> _HOW TO COMPLETE THIS TASK_
What lines of the data hold the string "jpql"? Copy them all.

[Saved data entries]
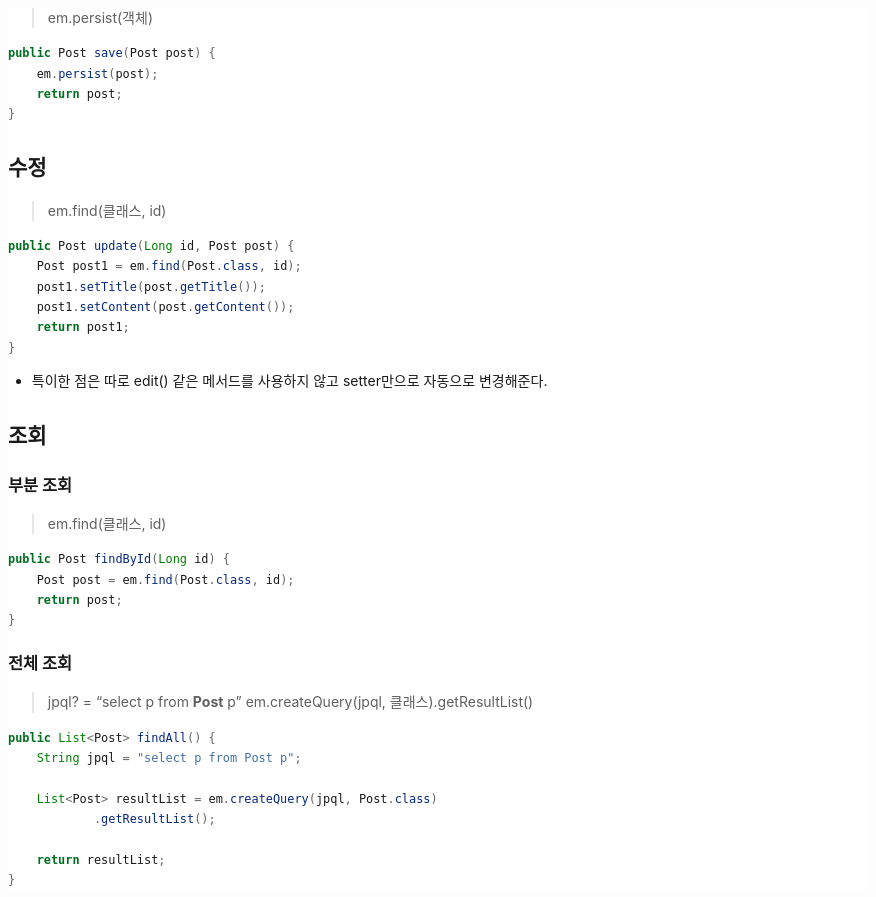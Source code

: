 > em.persist(객체)
> 

```java
public Post save(Post post) {
    em.persist(post);
    return post;
}
```

## 수정

> em.find(클래스, id)
> 

```java
public Post update(Long id, Post post) {
    Post post1 = em.find(Post.class, id);
    post1.setTitle(post.getTitle());
    post1.setContent(post.getContent());
    return post1;
}
```

- 특이한 점은 따로 edit() 같은 메서드를 사용하지 않고 setter만으로 자동으로 변경해준다.

## 조회

### 부분 조회

> em.find(클래스, id)
> 

```java
public Post findById(Long id) {
    Post post = em.find(Post.class, id);
    return post;
}
```

### 전체 조회

> jpql? = “select p from **Post** p”
em.createQuery(jpql, 클래스).getResultList()
> 

```java
public List<Post> findAll() {
    String jpql = "select p from Post p";

    List<Post> resultList = em.createQuery(jpql, Post.class)
            .getResultList();

    return resultList;
}
```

> _ANSWER BOX_
> jpql? = “select p from **Post** p”
em.createQuery(jpql, 클래스).getResultList()
    String jpql = "select p from Post p";
    List<Post> resultList = em.createQuery(jpql, Post.class)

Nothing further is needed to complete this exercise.